11月4日、中京区の長屋現場に毛利さんと淡路大栄窯業の道上大輔さんが来られた。銀古美と銘打った瓦をつくられ、精力的に活躍されている方。たまたまFacebookで拝見した淡路の原料となる土の中に青い浅葱土とおぼしき土が見えたので、尋ねたところ、さっそく土を持って来てくださった。これでよければ淡路島までトラックで来てくださいと。こんな嬉しいことはない。この長屋にも浅葱土はよく塗られていた。出来ることならぜひ表に塗りたい。お忙しい中、ありがとうございました。
道上大輔さんと。
道上さんと一緒に現場をしている毛利隆之さんと坂本さん
淡路島の浅葱土の原土を持って来てくださった。まだまだ淡路島にはあるよと。この細かな還元色の粘土は畳表の藺草を染めるのにも用いられている。
以下はFacebookでのやり取り。
道上:本日はお忙しい中お会いいただきありがとうございました!このような”確かに人の手と知恵で作っている”建築現場を見ると、伝統素材たちも喜んでいるように感じ、また僕らも大いに励みになります(^^)。ぜひ淡路島でお待ちしています。

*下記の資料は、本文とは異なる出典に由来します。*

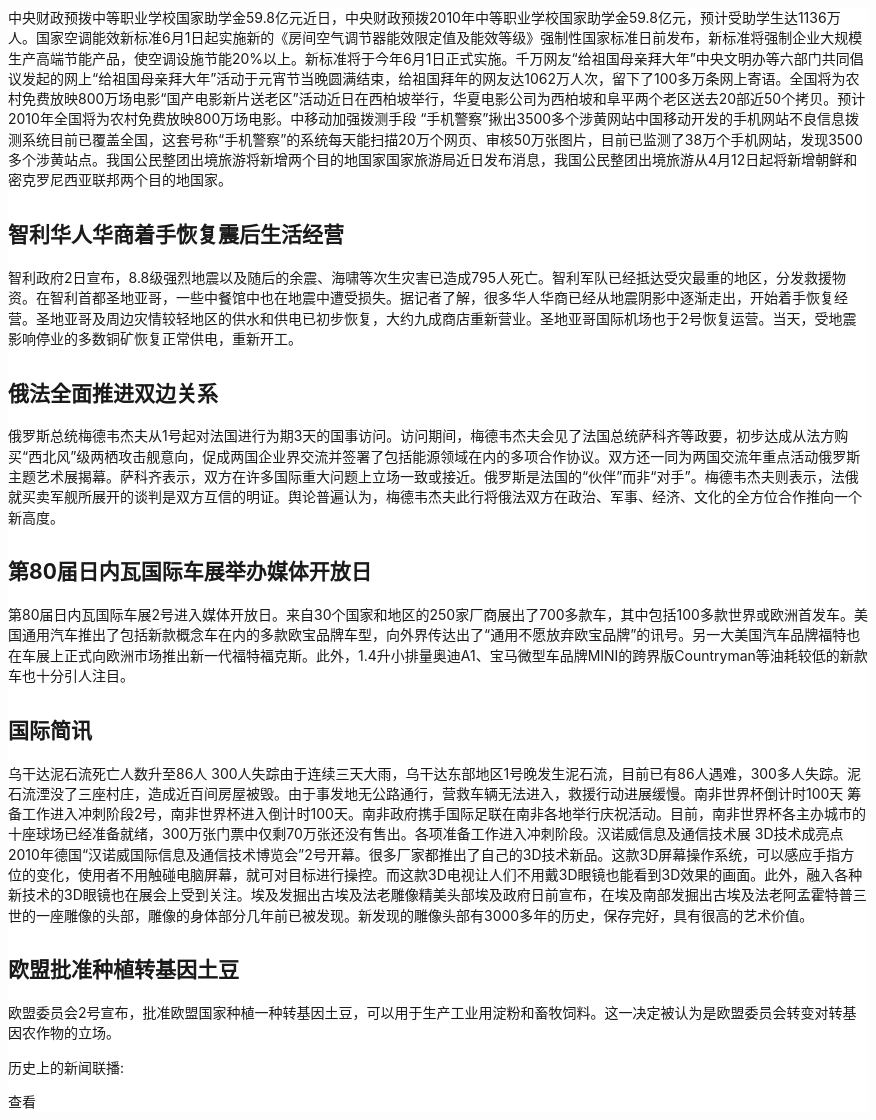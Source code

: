 
中央财政预拨中等职业学校国家助学金59.8亿元近日，中央财政预拨2010年中等职业学校国家助学金59.8亿元，预计受助学生达1136万人。国家空调能效新标准6月1日起实施新的《房间空气调节器能效限定值及能效等级》强制性国家标准日前发布，新标准将强制企业大规模生产高端节能产品，使空调设施节能20%以上。新标准将于今年6月1日正式实施。千万网友“给祖国母亲拜大年”中央文明办等六部门共同倡议发起的网上“给祖国母亲拜大年”活动于元宵节当晚圆满结束，给祖国拜年的网友达1062万人次，留下了100多万条网上寄语。全国将为农村免费放映800万场电影“国产电影新片送老区”活动近日在西柏坡举行，华夏电影公司为西柏坡和阜平两个老区送去20部近50个拷贝。预计2010年全国将为农村免费放映800万场电影。中移动加强拨测手段 “手机警察”揪出3500多个涉黄网站中国移动开发的手机网站不良信息拨测系统目前已覆盖全国，这套号称“手机警察”的系统每天能扫描20万个网页、审核50万张图片，目前已监测了38万个手机网站，发现3500多个涉黄站点。我国公民整团出境旅游将新增两个目的地国家国家旅游局近日发布消息，我国公民整团出境旅游从4月12日起将新增朝鲜和密克罗尼西亚联邦两个目的地国家。


## 智利华人华商着手恢复震后生活经营


智利政府2日宣布，8.8级强烈地震以及随后的余震、海啸等次生灾害已造成795人死亡。智利军队已经抵达受灾最重的地区，分发救援物资。在智利首都圣地亚哥，一些中餐馆中也在地震中遭受损失。据记者了解，很多华人华商已经从地震阴影中逐渐走出，开始着手恢复经营。圣地亚哥及周边灾情较轻地区的供水和供电已初步恢复，大约九成商店重新营业。圣地亚哥国际机场也于2号恢复运营。当天，受地震影响停业的多数铜矿恢复正常供电，重新开工。


## 俄法全面推进双边关系


俄罗斯总统梅德韦杰夫从1号起对法国进行为期3天的国事访问。访问期间，梅德韦杰夫会见了法国总统萨科齐等政要，初步达成从法方购买“西北风”级两栖攻击舰意向，促成两国企业界交流并签署了包括能源领域在内的多项合作协议。双方还一同为两国交流年重点活动俄罗斯主题艺术展揭幕。萨科齐表示，双方在许多国际重大问题上立场一致或接近。俄罗斯是法国的“伙伴”而非“对手”。梅德韦杰夫则表示，法俄就买卖军舰所展开的谈判是双方互信的明证。舆论普遍认为，梅德韦杰夫此行将俄法双方在政治、军事、经济、文化的全方位合作推向一个新高度。


## 第80届日内瓦国际车展举办媒体开放日


第80届日内瓦国际车展2号进入媒体开放日。来自30个国家和地区的250家厂商展出了700多款车，其中包括100多款世界或欧洲首发车。美国通用汽车推出了包括新款概念车在内的多款欧宝品牌车型，向外界传达出了“通用不愿放弃欧宝品牌”的讯号。另一大美国汽车品牌福特也在车展上正式向欧洲市场推出新一代福特福克斯。此外，1.4升小排量奥迪A1、宝马微型车品牌MINI的跨界版Countryman等油耗较低的新款车也十分引人注目。


## 国际简讯


乌干达泥石流死亡人数升至86人 300人失踪由于连续三天大雨，乌干达东部地区1号晚发生泥石流，目前已有86人遇难，300多人失踪。泥石流湮没了三座村庄，造成近百间房屋被毁。由于事发地无公路通行，营救车辆无法进入，救援行动进展缓慢。南非世界杯倒计时100天 筹备工作进入冲刺阶段2号，南非世界杯进入倒计时100天。南非政府携手国际足联在南非各地举行庆祝活动。目前，南非世界杯各主办城市的十座球场已经准备就绪，300万张门票中仅剩70万张还没有售出。各项准备工作进入冲刺阶段。汉诺威信息及通信技术展 3D技术成亮点2010年德国“汉诺威国际信息及通信技术博览会”2号开幕。很多厂家都推出了自己的3D技术新品。这款3D屏幕操作系统，可以感应手指方位的变化，使用者不用触碰电脑屏幕，就可对目标进行操控。而这款3D电视让人们不用戴3D眼镜也能看到3D效果的画面。此外，融入各种新技术的3D眼镜也在展会上受到关注。埃及发掘出古埃及法老雕像精美头部埃及政府日前宣布，在埃及南部发掘出古埃及法老阿孟霍特普三世的一座雕像的头部，雕像的身体部分几年前已被发现。新发现的雕像头部有3000多年的历史，保存完好，具有很高的艺术价值。


## 欧盟批准种植转基因土豆


欧盟委员会2号宣布，批准欧盟国家种植一种转基因土豆，可以用于生产工业用淀粉和畜牧饲料。这一决定被认为是欧盟委员会转变对转基因农作物的立场。






历史上的新闻联播:

 查看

さの:道上さん、こちらこそありがとうございました。最近、建築のあれこれに用いる素材を自然の中で見つけてそれを使うということに不思議な喜びを感じています。中でも木、竹、土は自分で得やすいもの。格別にいいものである必要はなくて、でも目にし、手にして、これ、というものをそれに相応しい格好に納めてあげたい。おそらく昔の人はそうしてつくっていた。格別なものではなくて、普通のものだ。でも、ちゃんとつくっていた。昔の何気ない家や小屋、石垣などでいい表情をしているものをよく見かけるのも、そうしたものとひととの関係によるものではないか。間違いばかり、何をしても下手で、だからその分、一生懸命やるしかないと思うようになっています。
ヤマシタリョウ(和眼鏡作家):ものを作るという作業の根本のことだと思いますし、佐野さんは以前からずっとそうした仕事に導かれていることと思います。ただ私達はいま改めてそうしたことを意識したい気分なのかもしれませんね。ものづくりにも現代病の苦しさが蔓延して歪みが進んでいるように思うのです。そうしたときだからこそものづくりの原点に回帰し、そこで得た気づきを多くの人に紹介せねばならないと思います。奈良での展示タイトルの「天工開物」はファン氏につけていただきました。何処か大陸的なおおらかさを感じた言葉ですが、彼にもまた創る者として胸にしまっていることなのかもしれません。
ヤマシタリョウ(第七世山ノ瀬亮胤)「天工開物」展(奈良葛城ファン邸にて)
毛利: 朝からお邪魔させていただきありがとうございました。予想を超える狭小町家で、先生と学生さん達が奮闘する様を感じ、また考えさせられもしました。道上さんのお話、京都の皆さんにも聞いていただきたいです。
毛利さん、道上さん、わたしたちの現場においでいただき、ありがとうございました。学生たちの実習としてだからこそ出来ることがあると、もう30年やって来ていますが、いまだに多くのことを学ばせてもらっています。今後ともよろしくお願いいたします。